Anec-data: I favorite things as a "Read Later [Totally Some Day, Really, Only Just... Not Today... But I Will Soo Come Back To It]" bookmark.

Well, mostly. I do read some percentage of the articles and comments as I go, and I do go back to see updates to the comments... and to, every once in awhile, read the fave'd article.

I feel like I ought to have a side project that uses my HN favorites, pinboard links, comments, etc to seed a recommendation engine of 'other stuff you should probably read'.


> I feel like I ought to have a side project that uses my HN favorites, pinboard links, comments, etc to seed a recommendation engine of 'other stuff you should probably read'.

I would totally use it. I considered writing something myself, but I have too many on-going side projects as it is unfortunately.


Guilty as charged! This is so so welcome to an old school compiler guy


as someone who has never written a compiler but has an intense interest in doing so, this is also very welcomed!


Now is is a great time to write your first compiler. The wealth of tools and docs these days is breathtaking. Give it a go!

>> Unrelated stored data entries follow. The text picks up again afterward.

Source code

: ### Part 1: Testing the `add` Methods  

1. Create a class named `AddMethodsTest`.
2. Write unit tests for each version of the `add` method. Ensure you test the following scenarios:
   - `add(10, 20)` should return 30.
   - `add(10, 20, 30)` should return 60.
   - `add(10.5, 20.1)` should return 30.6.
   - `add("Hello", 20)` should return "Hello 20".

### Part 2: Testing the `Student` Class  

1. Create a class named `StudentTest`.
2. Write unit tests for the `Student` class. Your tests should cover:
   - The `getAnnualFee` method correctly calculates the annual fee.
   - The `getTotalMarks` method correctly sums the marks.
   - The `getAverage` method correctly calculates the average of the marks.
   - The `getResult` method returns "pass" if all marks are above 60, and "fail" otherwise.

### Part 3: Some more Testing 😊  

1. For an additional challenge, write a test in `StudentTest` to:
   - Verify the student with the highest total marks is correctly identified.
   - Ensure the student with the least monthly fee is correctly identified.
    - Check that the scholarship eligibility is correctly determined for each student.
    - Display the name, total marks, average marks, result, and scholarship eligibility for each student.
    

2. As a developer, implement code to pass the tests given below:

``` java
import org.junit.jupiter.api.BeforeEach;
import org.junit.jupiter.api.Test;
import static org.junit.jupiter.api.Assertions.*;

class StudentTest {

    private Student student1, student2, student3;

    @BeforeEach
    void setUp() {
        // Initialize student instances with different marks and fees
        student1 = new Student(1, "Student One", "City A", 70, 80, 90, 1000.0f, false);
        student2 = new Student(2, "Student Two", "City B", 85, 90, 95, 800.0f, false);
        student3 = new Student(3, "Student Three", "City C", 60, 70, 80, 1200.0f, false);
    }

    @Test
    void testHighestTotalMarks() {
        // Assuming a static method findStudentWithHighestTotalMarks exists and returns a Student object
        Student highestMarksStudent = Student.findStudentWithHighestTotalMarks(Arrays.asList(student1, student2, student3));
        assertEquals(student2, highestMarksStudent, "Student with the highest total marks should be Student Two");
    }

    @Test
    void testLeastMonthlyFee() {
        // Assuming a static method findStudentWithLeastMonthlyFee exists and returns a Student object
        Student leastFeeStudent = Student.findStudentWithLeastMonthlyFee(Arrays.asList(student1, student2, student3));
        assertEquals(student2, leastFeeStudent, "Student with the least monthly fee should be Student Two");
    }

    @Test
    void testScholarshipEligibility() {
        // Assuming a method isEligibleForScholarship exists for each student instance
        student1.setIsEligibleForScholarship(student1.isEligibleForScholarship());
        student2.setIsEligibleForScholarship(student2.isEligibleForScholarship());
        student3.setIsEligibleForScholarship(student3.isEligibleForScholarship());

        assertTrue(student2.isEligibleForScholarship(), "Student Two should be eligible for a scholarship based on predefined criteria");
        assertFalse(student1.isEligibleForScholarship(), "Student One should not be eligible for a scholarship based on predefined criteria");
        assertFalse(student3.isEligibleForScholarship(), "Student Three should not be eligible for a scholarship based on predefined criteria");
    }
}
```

I wrote a toy compiler a very long time ago and I'd like to try again. Do you have any links/recommendations for resources that would be a good starting place?


LLVM Kaleidoscope, or if you'd like to start with your own toy CPU, then nand2tetris on Coursera.

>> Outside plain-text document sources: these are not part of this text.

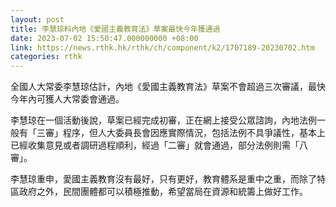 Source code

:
 ```yaml
---
layout: post
title: 李慧琼料內地《愛國主義教育法》草案最快今年獲通過
date: 2023-07-02 15:50:47.000000000 +08:00
link: https://news.rthk.hk/rthk/ch/component/k2/1707189-20230702.htm
categories: rthk
---
```


全國人大常委李慧琼估計，內地《愛國主義教育法》草案不會超過三次審議，最快今年內可獲人大常委會通過。

李慧琼在一個活動後說，草案已經完成初審，正在網上接受公眾諮詢，內地法例一般有「三審」程序，但人大委員長會因應實際情況，包括法例不具爭議性，基本上已經收集意見或者調研過程順利，經過「二審」就會通過，部分法例則需「八審」。

李慧琼重申，愛國主義教育沒有最好，只有更好，教育體系是重中之重，而除了特區政府之外，民間團體都可以積極推動，希望當局在資源和統籌上做好工作。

I bet you have, but if not, do yourself a favour and grab a copy of "Compilers: Principles, Techniques and Tools" aka "The Dragon Book".

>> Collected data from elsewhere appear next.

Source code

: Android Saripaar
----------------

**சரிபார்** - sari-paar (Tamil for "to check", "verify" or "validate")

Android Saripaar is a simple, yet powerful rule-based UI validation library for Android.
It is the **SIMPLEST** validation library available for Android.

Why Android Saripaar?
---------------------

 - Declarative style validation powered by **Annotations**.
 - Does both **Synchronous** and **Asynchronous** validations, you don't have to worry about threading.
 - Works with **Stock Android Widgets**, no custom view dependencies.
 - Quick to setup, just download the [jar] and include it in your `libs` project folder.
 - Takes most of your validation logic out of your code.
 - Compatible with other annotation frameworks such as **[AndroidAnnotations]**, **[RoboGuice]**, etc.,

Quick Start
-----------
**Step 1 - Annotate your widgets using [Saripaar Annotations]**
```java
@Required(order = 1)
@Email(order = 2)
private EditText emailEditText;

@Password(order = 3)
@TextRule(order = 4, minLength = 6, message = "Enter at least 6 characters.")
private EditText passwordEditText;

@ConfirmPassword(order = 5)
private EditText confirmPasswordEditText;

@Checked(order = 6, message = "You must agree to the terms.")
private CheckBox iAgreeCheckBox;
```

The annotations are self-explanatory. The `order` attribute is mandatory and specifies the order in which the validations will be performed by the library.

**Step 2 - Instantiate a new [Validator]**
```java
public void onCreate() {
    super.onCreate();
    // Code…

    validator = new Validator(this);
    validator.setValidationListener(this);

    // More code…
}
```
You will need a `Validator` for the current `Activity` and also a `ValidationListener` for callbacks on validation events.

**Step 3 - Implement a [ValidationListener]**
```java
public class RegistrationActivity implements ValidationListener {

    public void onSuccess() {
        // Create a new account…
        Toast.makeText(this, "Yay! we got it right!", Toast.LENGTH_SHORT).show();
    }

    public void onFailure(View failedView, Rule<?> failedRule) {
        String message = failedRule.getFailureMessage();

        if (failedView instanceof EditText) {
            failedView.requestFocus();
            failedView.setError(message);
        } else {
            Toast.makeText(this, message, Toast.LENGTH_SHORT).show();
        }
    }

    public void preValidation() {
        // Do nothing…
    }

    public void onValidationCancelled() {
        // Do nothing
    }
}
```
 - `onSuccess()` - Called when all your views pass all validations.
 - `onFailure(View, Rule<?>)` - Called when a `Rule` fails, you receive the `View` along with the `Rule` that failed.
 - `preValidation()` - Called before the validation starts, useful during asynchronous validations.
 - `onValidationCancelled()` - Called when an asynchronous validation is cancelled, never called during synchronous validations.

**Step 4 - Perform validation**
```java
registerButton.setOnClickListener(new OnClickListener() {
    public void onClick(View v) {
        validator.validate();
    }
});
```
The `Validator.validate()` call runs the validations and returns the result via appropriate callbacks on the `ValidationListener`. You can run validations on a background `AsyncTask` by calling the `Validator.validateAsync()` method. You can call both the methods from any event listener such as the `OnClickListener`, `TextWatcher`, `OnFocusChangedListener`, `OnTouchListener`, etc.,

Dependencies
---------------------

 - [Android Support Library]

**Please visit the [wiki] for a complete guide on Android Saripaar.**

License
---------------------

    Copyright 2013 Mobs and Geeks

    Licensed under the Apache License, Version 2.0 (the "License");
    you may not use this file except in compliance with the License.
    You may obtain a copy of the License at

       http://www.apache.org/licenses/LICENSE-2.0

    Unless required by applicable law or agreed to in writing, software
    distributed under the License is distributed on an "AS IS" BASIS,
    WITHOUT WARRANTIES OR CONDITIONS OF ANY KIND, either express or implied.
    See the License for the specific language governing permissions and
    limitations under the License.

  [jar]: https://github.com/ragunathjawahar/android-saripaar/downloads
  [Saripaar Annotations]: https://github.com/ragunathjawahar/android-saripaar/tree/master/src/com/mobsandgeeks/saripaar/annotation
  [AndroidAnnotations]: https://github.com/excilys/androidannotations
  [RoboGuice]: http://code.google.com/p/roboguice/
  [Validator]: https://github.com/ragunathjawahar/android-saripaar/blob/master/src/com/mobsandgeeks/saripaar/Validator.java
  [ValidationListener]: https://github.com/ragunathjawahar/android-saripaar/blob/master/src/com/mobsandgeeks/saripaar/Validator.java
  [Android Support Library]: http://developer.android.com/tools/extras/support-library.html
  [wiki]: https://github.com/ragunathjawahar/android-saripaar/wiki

Still got my copy from uni, dog-eared and sticky-noted throughout.


I recall the classic 1986 edition of the Dragon Book spending waaaay too much time on boring details of lexing and parsing. I think it turned many people off the interesting aspects of compilers. It also had an interval-based formulation of data-flow analysis that nobody uses, possibly because it's (a) more complex than worklist iteration, and (b) not applicable to irreducible control flow graphs.

Are newer editions better and more focused on interesting solutions to interesting problems?


Try the Tiger Book instead (a.k.a. 'Modern compiler implementation in C', or there are Java or ML versions if those are more to your taste). It has a better balance: more to the point treatment of lexing and parsing, leaving more space for a more comprehensive treatment of optimization and code generation.


I second it, even if the book has a few issues here and there, it was one of the best books I read on the subject.


I recommend making sure to avoid reading this book, it spends all its time making mountains out of molehills in the easy parts and leaves out the hard parts. How did they write so many pages about text parsing?

The books by Appel and Louden (forgot the names) are good.



This is the kind of doc that should be written about work projects as well. I always love seeing great docs that make the job of understanding a codebase way simpler.


Regehr's blog is an invaluable source of practically relevant SE knowledge.


I've been putting it off, but I am definitely learning enough LLVM IR to code the 57 exercises for programmers.

Anyone interested in banging out the LLVM IR solutions to http://rosettacode.org? It looks like a few exist, but not many: http://rosettacode.org/wiki/99_Bottles_of_Beer/Assembly#LLVM


Only problem is the CamelCase is incredibly verbose.


That's critical for enterprise adoption! More seriously, I guess some "design patterns" really ought to appear in a project this big..


I wouldn't call CamelCase naming a design pattern, but I agree that a large project should stick to consistent coding guidelines - which LLVM does [http://llvm.org/docs/CodingStandards.html]

Any particular style grows on you with time. It's more important to make sure the code is internally consistent.


Sorry, I didn't realized the op was really criticizing the casing, I though it was about AbstractFactoryGenerator kinds of names.